According to the Wisconsin DNR website, site preparation is “the creation of a favorable growing environment for tree seeds or seedlings.” As foresters everywhere know, this can be accomplished by various methods, including mechanical treatment, chemical application and prescribed burning. In many cases, if site preparation is not accomplished ahead of regeneration, the new stand of trees may not survive sufficiently or grow as fast as possible.
Much the same is true with training your people. As if finding the budget, finding the time, and finding the right vendor wasn’t hard enough, you also have to invest time with the trainees themselves before, during and after the training to make sure it sticks. If you don’t, then your investment could be largely wasted. You can’t afford this, and you don’ t have to.
Here are seven practical steps you can take to improve the transfer of training back to the job.
1. Role Model. As trainees attend my leadership programs, one of the litmus tests they are always running in their minds is this. “To what extent does my supervisor or upper management know and practice these skills?” Leaders don’t have to have taken the same program or use every model the same way, but they do have to have shown that they are familiar with the material the trainee is learning. Otherwise, the learner is likely to discount the program as checking the box or “Do as I say, not as I do.”
2. Answer the Why. The trainee needs to be informed about why the training is important. This might be a simple discussion about the need for new skills in their performance results and reviews, how the information they receive will make their jobs easier or safer, or how the subject matter will benefit them personally or professionally. This conversation must answer the question, “What’s in it for me?” – the learner. The more the trainees see the potential benefit to them, the more eager they will be to learn.
3. Share Expectations. The supervisor and the trainee should discuss what the trainee is expected to learn from the program and apply in his or her work. This simple conversation about expectations can improve the learning uptake by as much as 40 percent, because the learner is more likely to pay attention, participate and apply what they learned. As training coach Ron Chapman (www.thetrainingcoach.com) likes to put it, “What interests my boss, fascinates me.”
4. Check In. Communicate with the learners while they are in the program. Ask them what they are learning, what they are having trouble with, and how the training appears most relevant to them. First, this shows that you care about them and their experience. Second, it provides an opportunity for coaching and making the material more relevant than they have yet to realize. Third, it provides more insight about the content of what they are learning, so it can be supported back on the job.
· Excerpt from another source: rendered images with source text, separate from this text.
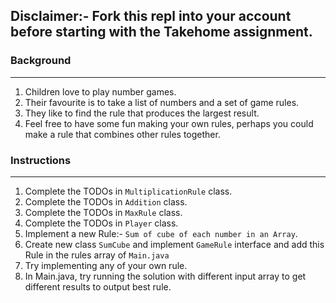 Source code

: ## Disclaimer:- Fork this repl into your account before starting with the Takehome assignment. 

### Background
---
1. Children love to play number games.
2. Their favourite is to take a list of numbers and a set of game rules.
3. They like to find the rule that produces the largest result.
4. Feel free to have some fun making your own rules, perhaps you could make a rule that combines other rules together.

### Instructions
---
1. Complete the TODOs in `MultiplicationRule` class.
2. Complete the TODOs in `Addition` class.
3. Complete the TODOs in `MaxRule` class.
4. Complete the TODOs in `Player` class.
5. Implement a new Rule:- `Sum of cube of each number in an Array`.
6. Create new class `SumCube` and implement `GameRule` interface and add this Rule in the rules array of `Main.java`
7. Try implementing any of your own rule.
8. In Main.java, try running the solution with different input array to get different results to output best rule. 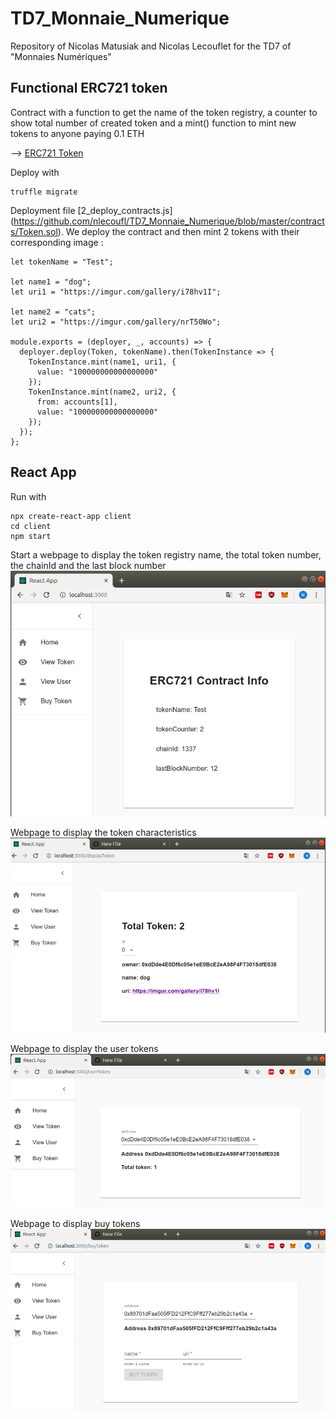 # TD7_Monnaie_Numerique
Repository of Nicolas Matusiak and Nicolas Lecouflet for the TD7 of "Monnaies Numériques"

## Functional ERC721 token 
Contract with a function to get the name of the token registry, a counter to show total number of created token and a mint() function to mint new tokens to anyone paying 0.1 ETH

--> [ERC721 Token](https://github.com/nlecoufl/TD7_Monnaie_Numerique/blob/master/contracts/Token.sol)

Deploy with
    
    truffle migrate 
    
Deployment file [2_deploy_contracts.js] (https://github.com/nlecoufl/TD7_Monnaie_Numerique/blob/master/contracts/Token.sol).
We deploy the contract and then mint 2 tokens with their corresponding image :

    let tokenName = "Test";

    let name1 = "dog";
    let uri1 = "https://imgur.com/gallery/i78hv1I";

    let name2 = "cats";
    let uri2 = "https://imgur.com/gallery/nrT50Wo";

    module.exports = (deployer, _, accounts) => {
      deployer.deploy(Token, tokenName).then(TokenInstance => {
        TokenInstance.mint(name1, uri1, {
          value: "100000000000000000"
        });
        TokenInstance.mint(name2, uri2, {
          from: accounts[1],
          value: "100000000000000000"
        });
      });
    };
    
## React App
Run with

    npx create-react-app client
    cd client
    npm start
    
Start a webpage to display the token registry name, the total token number, the chainId and the last block number
![alt text](screens/screen1.png)

Webpage to display the token characteristics 
![alt text](screens/screen2.png)

Webpage to display the user tokens
![alt text](screens/screen3.png)

Webpage to display buy tokens
![alt text](screens/screen4.png)
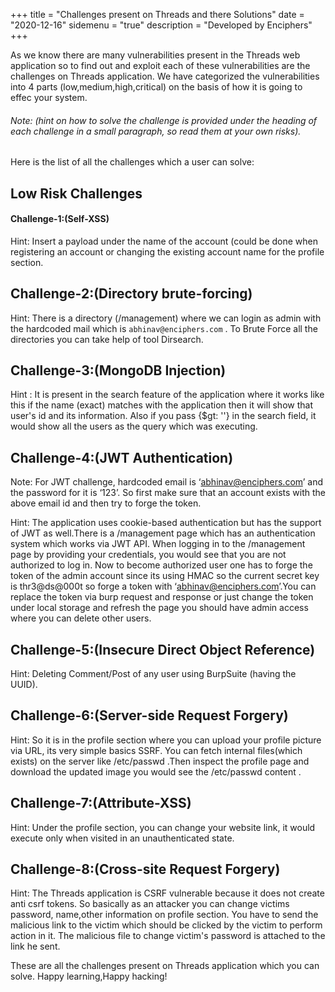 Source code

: +++
title = "Challenges present on Threads and there Solutions"
date = "2020-12-16"
sidemenu = "true"
description = "Developed by Enciphers"
+++

As we know there are many vulnerabilities present in the Threads web application so to find out and exploit each of  these vulnerabilities are the challenges on Threads application. We have categorized the vulnerabilities into 4 parts (low,medium,high,critical) on the basis of how it is going to effec your system.
###### Note: (hint on how to solve the challenge is  provided under the heading of each challenge in a small paragraph, so read them at your own risks).   
Here is the list of all the challenges which a user can solve:

## Low Risk Challenges

#### Challenge-1:(Self-XSS)
 
Hint:  Insert a payload under the name of the account (could be done when registering an account or changing the existing account name for the profile section.


## Challenge-2:(Directory brute-forcing)

Hint: There is a directory (/management) where we can login as admin with the hardcoded mail which is `abhinav@enciphers.com` . To Brute Force all the directories you can take help of tool Dirsearch.


## Challenge-3:(MongoDB Injection)

Hint : It is present in the search feature of the application where it works like this if the name (exact) matches with the application then it will show that user's id and its information. Also if you pass {$gt: ''}  in the search field, it would show all the users as the query which was executing.


## Challenge-4:(JWT Authentication)

Note:  For JWT challenge, hardcoded email is ‘abhinav@enciphers.com’ and the password for it is ‘123’. So first make sure that an account exists with the above email id and then try to forge the token.

Hint:  The application uses cookie-based authentication but has the support of JWT as well.There is a /management page which has an authentication system which works via JWT API. When logging in to the /management page by providing your credentials, you would see that you are not authorized to log in. Now to become authorized user one has to forge the token of the admin account since its using HMAC so the current secret key is thr3@ds@000t so forge a token with ‘abhinav@enciphers.com’.You can replace the token via burp request and response or just change the token under local storage and refresh the page you should have admin access where you can delete other users.


## Challenge-5:(Insecure Direct Object Reference)

Hint:  Deleting Comment/Post of any user using BurpSuite (having the UUID).


## Challenge-6:(Server-side Request Forgery)

Hint: So it is in  the profile section where you can upload your profile picture via URL, its very simple basics SSRF. You can fetch internal files(which exists) on the server like /etc/passwd .Then inspect the profile page and download the updated image you would see the /etc/passwd content .


## Challenge-7:(Attribute-XSS)

Hint:  Under the profile section, you can change your website link, it would execute only when visited in an unauthenticated state.


## Challenge-8:(Cross-site Request Forgery)

Hint: The Threads application is CSRF vulnerable because it does not create anti csrf tokens. So basically as an attacker you can change victims password, name,other information on profile section. You have to send the malicious link to the victim  which should be clicked by  the victim to perform action in it. The malicious file to change victim's password is  attached to the link he sent.  


These are all the challenges present on Threads application which you can solve.
Happy learning,Happy hacking!
 

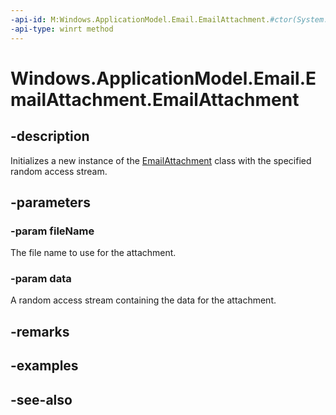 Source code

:----api-id: M:Windows.ApplicationModel.Email.EmailAttachment.#ctor(System.String,Windows.Storage.Streams.IRandomAccessStreamReference)
-api-type: winrt method
---<!-- Method syntaxpublic EmailAttachment(System.String fileName, Windows.Storage.Streams.IRandomAccessStreamReference data)--># Windows.ApplicationModel.Email.EmailAttachment.EmailAttachment## -descriptionInitializes a new instance of the [EmailAttachment](emailattachment.md) class with the specified random access stream.## -parameters### -param fileNameThe file name to use for the attachment.### -param dataA random access stream containing the data for the attachment.## -remarks## -examples## -see-also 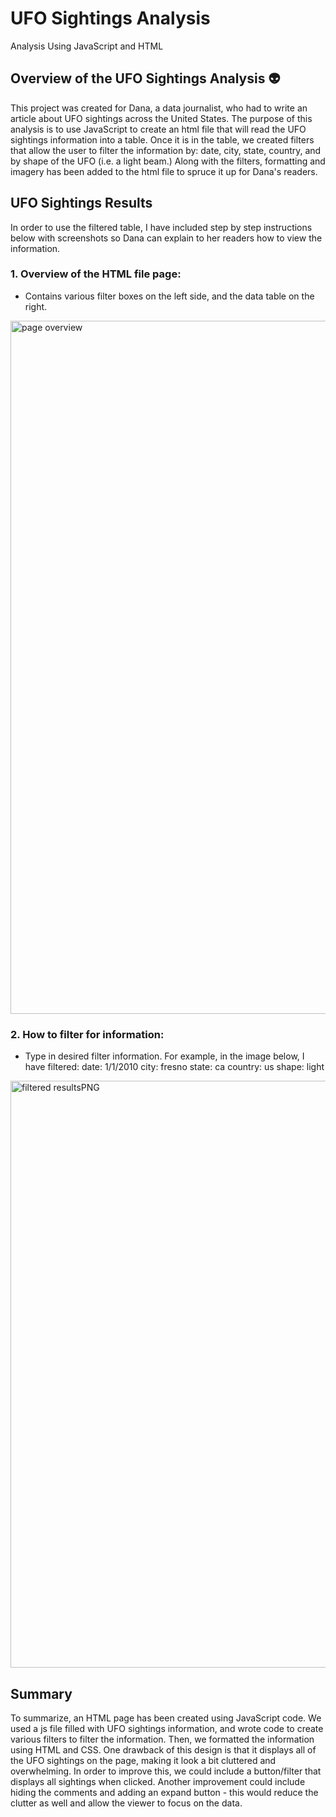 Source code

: # UFO Sightings Analysis 
Analysis Using JavaScript and HTML 

## Overview of the UFO Sightings Analysis :alien:

This project was created for Dana, a data journalist, who had to write an article about UFO sightings across the United States. The purpose of this analysis is to use JavaScript to create an html file that will read the UFO sightings information into a table. Once it is in the table, we created filters that allow the user to filter the information by: date, city, state, country, and by shape of the UFO (i.e. a light beam.) Along with the filters, formatting and imagery has been added to the html file to spruce it up for Dana's readers. 

## UFO Sightings Results

In order to use the filtered table, I have included step by step instructions below with screenshots so Dana can explain to her readers how to view the information. 

### 1. Overview of the HTML file page: 
- Contains various filter boxes on the left side, and the data table on the right. 

<img width="1109" alt="page overview" src="https://user-images.githubusercontent.com/67871338/95001107-eb8b3680-0594-11eb-9851-548873a6571c.PNG">

### 2. How to filter for information: 
- Type in desired filter information. For example, in the image below, I have filtered: 
date: 1/1/2010
city: fresno
state: ca
country: us
shape: light

<img width="939" alt="filtered resultsPNG" src="https://user-images.githubusercontent.com/67871338/95001106-e9c17300-0594-11eb-9b8f-f34a6e7d8b21.PNG">

## Summary

To summarize, an HTML page has been created using JavaScript code. We used a js file filled with UFO sightings information, and wrote code to create various filters to filter the information. Then, we formatted the information using HTML and CSS. One drawback of this design is that it displays all of the UFO sightings on the page, making it look a bit cluttered and overwhelming. In order to improve this, we could include a button/filter that displays all sightings when clicked. Another improvement could include hiding the comments and adding an expand button - this would reduce the clutter as well and allow the viewer to focus on the data. 

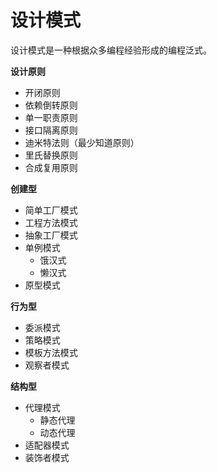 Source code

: # 设计模式

设计模式是一种根据众多编程经验形成的编程泛式。

**设计原则**

- 开闭原则
- 依赖倒转原则
- 单一职责原则
- 接口隔离原则
- 迪米特法则（最少知道原则）
- 里氏替换原则
- 合成复用原则



**创建型**

- 简单工厂模式
- 工程方法模式
- 抽象工厂模式
- 单例模式
  - 饿汉式
  - 懒汉式
- 原型模式



**行为型**

- 委派模式
- 策略模式
- 模板方法模式
- 观察者模式



**结构型**

- 代理模式
  - 静态代理
  - 动态代理
- 适配器模式
- 装饰者模式

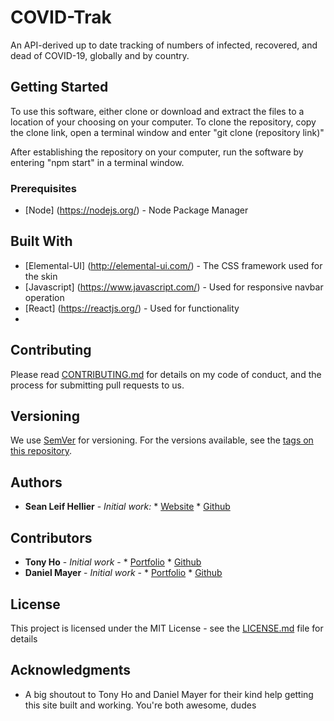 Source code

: # COVID-Trak

An API-derived up to date tracking of numbers of infected, recovered, and dead of COVID-19, globally and by country.

## Getting Started

To use this software, either clone or download and extract the files to a location of your choosing on your computer. To clone the repository, copy the clone link, open a terminal window and enter "git clone (repository link)"

After establishing the repository on your computer, run the software by entering "npm start" in a terminal window.

### Prerequisites

* [Node]            (https://nodejs.org/) - Node Package Manager

## Built With

* [Elemental-UI]    (http://elemental-ui.com/) - The CSS framework used for the skin
* [Javascript]      (https://www.javascript.com/) - Used for responsive navbar operation
* [React]           (https://reactjs.org/) - Used for functionality
* 

## Contributing

Please read [CONTRIBUTING.md](https://github.com/seanhellier/slh_portfolio/blob/master/contributing.md) for details on my code of conduct, and the process for submitting pull requests to us.

## Versioning

We use [SemVer](http://semver.org/) for versioning. For the versions available, see the [tags on this repository](https://github.com/your/project/tags). 

## Authors

* **Sean Leif Hellier** - *Initial work:*
                                        * [Website](http://www.seanhellier.com)
                                        * [Github](https://github.com/seanhellier/slh_portfolio)

## Contributors

* **Tony Ho** - *Initial work* -
                                        * [Portfolio](https://ho-tonym.github.io/portfolio/)
                                        * [Github](https://github.com/ho-tonym)
* **Daniel Mayer** - *Initial work* -
                                        * [Portfolio](https://danmayer218.github.io/Daniel-Mayer-Designer-Developer/)
                                        * [Github](https://github.com/DanMayer218)

## License

This project is licensed under the MIT License - see the [LICENSE.md](LICENSE.md) file for details

## Acknowledgments

* A big shoutout to Tony Ho and Daniel Mayer for their kind help getting this site built and working. You're both awesome, dudes

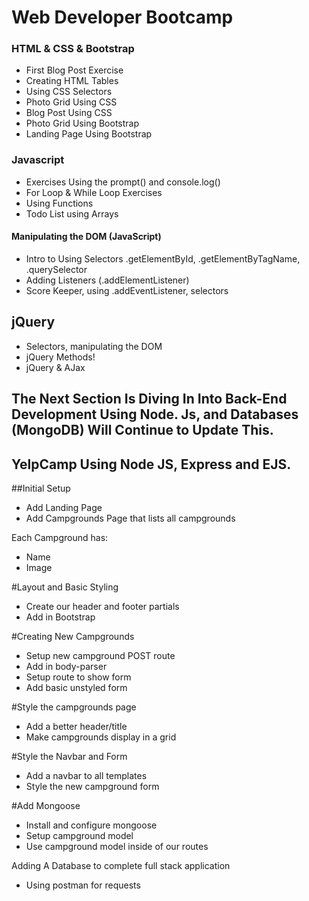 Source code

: # Web Developer Bootcamp

### HTML & CSS & Bootstrap
- First Blog Post Exercise
- Creating HTML Tables
- Using CSS Selectors
- Photo Grid Using CSS
- Blog Post Using CSS 
- Photo Grid Using Bootstrap 
- Landing Page Using Bootstrap

### Javascript
- Exercises Using the prompt() and console.log()
- For Loop & While Loop Exercises
- Using Functions
- Todo List using Arrays

#### Manipulating the DOM (JavaScript)
- Intro to Using Selectors .getElementById, .getElementByTagName, .querySelector
- Adding Listeners (.addElementListener)
- Score Keeper, using .addEventListener, selectors

## jQuery
- Selectors, manipulating the DOM
- jQuery Methods!
- jQuery & AJax

## The Next Section Is Diving In Into Back-End Development Using Node. Js, and Databases (MongoDB) Will Continue to Update This.

## YelpCamp Using Node JS, Express and EJS.

##Initial Setup
* Add Landing Page
* Add Campgrounds Page that lists all campgrounds

Each Campground has:
   * Name
   * Image
   
#Layout and Basic Styling
* Create our header and footer partials
* Add in Bootstrap

#Creating New Campgrounds
* Setup new campground POST route
* Add in body-parser
* Setup route to show form
* Add basic unstyled form

#Style the campgrounds page
* Add a better header/title
* Make campgrounds display in a grid

#Style the Navbar and Form
* Add a navbar to all templates
* Style the new campground form

#Add Mongoose
* Install and configure mongoose
* Setup campground model
* Use campground model inside of our routes


Adding A Database to complete full stack application
- Using postman for requests
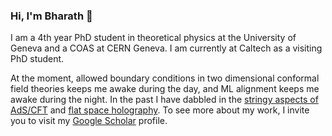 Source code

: ### Hi, I'm Bharath 👋

I am a 4th year PhD student in theoretical physics at the University of Geneva and a COAS at CERN Geneva. I am currently at Caltech as a visiting PhD student.

At the moment, allowed boundary conditions in two dimensional conformal field theories keeps me awake during the day, and ML alignment keeps me awake during the night. In the past I have dabbled in the [stringy aspects of AdS/CFT](https://arxiv.org/abs/2112.05115) and [flat space holography](https://arxiv.org/abs/2106.07649). To see more about my work, I invite you to visit my [Google Scholar](https://scholar.google.com/citations?user=8BDAnVAAAAAJ&hl=en) profile.

<!--
I like to do a lot of mini projects as a way to understand how a lot of the software I use on a daily basis works. You can find all of them in the [miniX](https://github.com/bharathr98/minix) repository. Some illustrative samples of these are 
 - [miniLLM](https://github.com/bharathr98/minillm) - An annotated implementation of Transformers from [Attention Is All You Need](https://arxiv.org/abs/1706.03762) using PyTorch.
 - [minigrep](https://github.com/bharathr98/minigrep) - An implementation of `grep`, which uses the Boyer-Moore string search algorithm. Written in C.
 - [minitorch](https://github.com/bharathr98/minitorch) - An implementation of strided tensors, a key datastructure used for multidimensional data and famously used in PyTorch and Boost.MultiArray. Written in C++.

Please be aware that these are projects to understand the concept behind something and thus are not meant to be replacements. Please be sensible enough to not use them in any production environment.

**bharathr98/bharathr98** is a ✨ _special_ ✨ repository because its `README.md` (this file) appears on your GitHub profile.

Here are some ideas to get you started:

- 🔭 I’m currently working on ...
- 🌱 I’m currently learning ...
- 👯 I’m looking to collaborate on ...
- 🤔 I’m looking for help with ...
- 💬 Ask me about ...
- 📫 How to reach me: ...
- 😄 Pronouns: ...
- ⚡ Fun fact: ...
-->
5. Support Application. Like any new skill, the learning isn’t over when the class is dismissed. It’s really just beginning. So when the trainee gets back on the job, it is vital for them to get a chance to practice what they learned. Managers can support this by giving trainees more freedom to experiment, make mistakes, and take on new responsibilities. If the trainee comes back to an environment of peers, supervisors and subordinates who won’t tolerate new behaviors, then learners will quickly revert to old habits and norms that felt safer and more comfortable.
6. Let them Teach. Arrange a way for your returning students to organize and present what they learned to others. Just knowing that they will be expected to do this will increase their attention span, willingness to ask questions, and enthusiasm for class participation. Not only that, explaining what they learned helps deepen their own understanding of the material and increase their willingness apply it. Also, teaching others will have the tangential effect of holding the learner accountable to stepping up to the new behaviors.
7. Recognize Progress. As a manager of someone learning new skills, you have a significant impact on what behaviors they start, stop and continue, and your influence is even greater shortly after training. Here are the three most common practices that affect skill survival one way or another: (1) punish or chastise them for trying new things or making mistakes (see “Learning to Fail as Leaders” in the February edition of The Forestry Source), (2) ignore what they are attempting to do differently and/or better, or (3) recognize and reward them for making the effort and making progress. Obviously, the third choice will have the greatest chance of reinforcing the positive behaviors you sent them to training for in the first place.
As your veteran leaders continue to retire at an accelerated rate and your novice supervisors ascend rapidly to fill their roles, send them to the best leadership training you can find and afford, by all means. But improve the odds that your investment will pay back and that your new stand of ready leaders will be what you expect and need, not by applying the principles of site preparation for leadership.